For the threshold classification task, the confidence interval is bounded between 0 and 1 (

0 \leq C I \leq 1

). Thus, we can define a model confidence to be:

confidence = 1 - CI

and a confidence threshold

0 \leq τ \leq 1

. Then we plot the number of incorrect predictions the model makes when its confidence is above

τ

. We expect the curve to be monotonically decreasing for a reliable confidence estimate since a rational model has fewer incorrect predictions at high confidence. Additionally, we plot the total number of predictions (in our case, number of hours in a month of test set) as a function of

τ

. This curve is monotonically decreasing, but the decreasing rate indicates the amount of confidence in a model. The decreasing rate would be high in a model with lower confidence since it makes fewer predictions with high confidence. Figure 27 shows plots of loss vs. confidence and count vs. confidence in the threshold classification task. We observe that the BNN model is more reliable by making fewer incorrect predictions at high confidence but that it has the lowest confidence. Appendix B shows the results in all monitoring stations.

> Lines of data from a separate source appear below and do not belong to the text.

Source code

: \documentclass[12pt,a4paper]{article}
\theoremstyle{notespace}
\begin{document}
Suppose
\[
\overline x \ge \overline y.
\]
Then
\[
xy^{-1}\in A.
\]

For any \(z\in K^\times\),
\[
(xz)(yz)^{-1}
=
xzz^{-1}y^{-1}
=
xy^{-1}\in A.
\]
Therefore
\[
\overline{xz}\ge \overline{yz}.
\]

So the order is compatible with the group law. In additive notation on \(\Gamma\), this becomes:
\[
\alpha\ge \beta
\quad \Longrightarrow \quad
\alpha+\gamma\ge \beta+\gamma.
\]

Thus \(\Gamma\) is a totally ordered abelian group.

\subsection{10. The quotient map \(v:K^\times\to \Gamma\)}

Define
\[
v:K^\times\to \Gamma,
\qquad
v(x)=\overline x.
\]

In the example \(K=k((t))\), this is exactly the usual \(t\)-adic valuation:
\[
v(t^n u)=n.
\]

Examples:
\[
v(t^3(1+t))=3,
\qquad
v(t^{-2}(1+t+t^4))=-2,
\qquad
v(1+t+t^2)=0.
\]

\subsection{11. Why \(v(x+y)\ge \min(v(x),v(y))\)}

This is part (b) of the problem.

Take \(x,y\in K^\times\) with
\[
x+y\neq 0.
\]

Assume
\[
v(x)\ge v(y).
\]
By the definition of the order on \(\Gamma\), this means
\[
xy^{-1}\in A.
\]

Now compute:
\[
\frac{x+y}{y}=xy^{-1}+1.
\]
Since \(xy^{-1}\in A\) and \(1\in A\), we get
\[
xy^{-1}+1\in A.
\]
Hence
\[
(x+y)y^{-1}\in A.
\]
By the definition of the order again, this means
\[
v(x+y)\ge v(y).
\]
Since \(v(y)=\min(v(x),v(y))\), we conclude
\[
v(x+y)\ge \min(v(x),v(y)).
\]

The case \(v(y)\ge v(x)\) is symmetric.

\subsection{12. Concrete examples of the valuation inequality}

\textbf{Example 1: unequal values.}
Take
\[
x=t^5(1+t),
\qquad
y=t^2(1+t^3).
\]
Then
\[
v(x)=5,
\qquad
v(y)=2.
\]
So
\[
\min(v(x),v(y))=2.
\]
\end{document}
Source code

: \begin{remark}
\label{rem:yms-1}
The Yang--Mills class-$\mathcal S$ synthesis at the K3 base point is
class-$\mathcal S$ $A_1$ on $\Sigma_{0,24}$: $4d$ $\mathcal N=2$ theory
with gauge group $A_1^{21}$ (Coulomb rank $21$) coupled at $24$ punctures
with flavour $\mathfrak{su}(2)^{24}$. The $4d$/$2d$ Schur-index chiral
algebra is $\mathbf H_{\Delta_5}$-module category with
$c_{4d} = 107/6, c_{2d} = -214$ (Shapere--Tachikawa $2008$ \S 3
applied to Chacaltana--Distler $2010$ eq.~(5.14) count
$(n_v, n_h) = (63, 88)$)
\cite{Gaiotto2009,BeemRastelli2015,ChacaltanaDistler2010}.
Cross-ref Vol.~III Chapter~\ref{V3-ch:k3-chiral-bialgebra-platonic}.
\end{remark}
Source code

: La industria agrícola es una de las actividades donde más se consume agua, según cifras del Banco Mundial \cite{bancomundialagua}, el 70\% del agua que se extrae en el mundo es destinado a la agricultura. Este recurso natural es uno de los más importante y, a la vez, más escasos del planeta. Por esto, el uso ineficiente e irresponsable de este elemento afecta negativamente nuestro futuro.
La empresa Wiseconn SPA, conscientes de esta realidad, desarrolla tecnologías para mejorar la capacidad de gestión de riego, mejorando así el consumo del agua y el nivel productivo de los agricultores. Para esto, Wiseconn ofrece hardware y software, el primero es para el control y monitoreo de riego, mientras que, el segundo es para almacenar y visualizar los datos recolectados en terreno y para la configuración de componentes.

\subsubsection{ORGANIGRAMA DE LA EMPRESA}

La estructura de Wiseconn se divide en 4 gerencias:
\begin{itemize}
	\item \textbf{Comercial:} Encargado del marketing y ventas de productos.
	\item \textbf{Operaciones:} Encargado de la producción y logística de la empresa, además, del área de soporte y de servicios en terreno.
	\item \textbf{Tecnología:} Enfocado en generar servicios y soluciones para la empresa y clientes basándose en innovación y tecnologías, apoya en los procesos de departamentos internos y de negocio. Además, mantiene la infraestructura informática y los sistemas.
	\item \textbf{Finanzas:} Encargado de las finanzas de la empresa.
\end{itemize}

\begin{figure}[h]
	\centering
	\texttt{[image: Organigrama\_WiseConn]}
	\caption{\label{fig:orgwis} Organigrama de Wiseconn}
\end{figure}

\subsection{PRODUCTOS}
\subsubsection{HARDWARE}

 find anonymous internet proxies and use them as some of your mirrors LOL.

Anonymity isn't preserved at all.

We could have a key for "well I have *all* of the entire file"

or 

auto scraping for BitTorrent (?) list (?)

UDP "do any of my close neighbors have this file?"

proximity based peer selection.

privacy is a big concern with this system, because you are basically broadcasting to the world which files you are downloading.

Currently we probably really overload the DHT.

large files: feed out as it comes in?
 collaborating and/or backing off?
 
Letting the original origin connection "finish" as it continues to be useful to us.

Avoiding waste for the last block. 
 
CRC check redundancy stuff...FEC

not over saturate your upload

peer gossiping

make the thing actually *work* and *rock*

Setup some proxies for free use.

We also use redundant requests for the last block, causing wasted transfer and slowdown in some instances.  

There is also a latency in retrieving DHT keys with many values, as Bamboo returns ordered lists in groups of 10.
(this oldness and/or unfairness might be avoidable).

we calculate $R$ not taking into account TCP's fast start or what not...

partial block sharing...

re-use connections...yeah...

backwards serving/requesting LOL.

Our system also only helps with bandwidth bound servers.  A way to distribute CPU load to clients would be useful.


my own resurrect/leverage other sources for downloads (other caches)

For the PM-value regression task, the confidence interval is unbounded (

0 < C I < \infty

). However, to compare models, we can normalize and calculate their relative confidence to be bounded between 0 and 1. Then we plot the regression loss as a function of the confidence threshold

τ

. Figure 28 show the plots of loss vs. confidence and count vs. confidence in the PM-value regression task. We observe that the selected models produce rational behaviors and that the BNN model is more reliable but has the lowest confidence. The curves are smooth since the loss is continuous in the regression task.

Figure 29 shows the impact of adversarial training in the PM-value regression task, with deep ensembles as an example. We observe that adversarial training can reduce overconfident predictions.

5.3. Risk-informed Decisions

The primary motivation of quantifying epistemic uncertainty is to represent how much the model does not know. Evaluating specific decision policies is out of the scope of this paper, as they depend on the specific costs of countermeasures or the cost of high pollution values. Nonetheless, to show the value of probabilistic models, we investigate the practical impact on decision-making using a case of urban management. Recently, the Norwegian government has proposed strict regulations for particle dust thresholds. That means if the particle dust exceeds a specific threshold, the government will impose a penalty on the municipality for violating pollution regulations. Therefore, the municipality has to decide whether to implement countermeasures in advance if a forecasting model predicts threshold exceedance events.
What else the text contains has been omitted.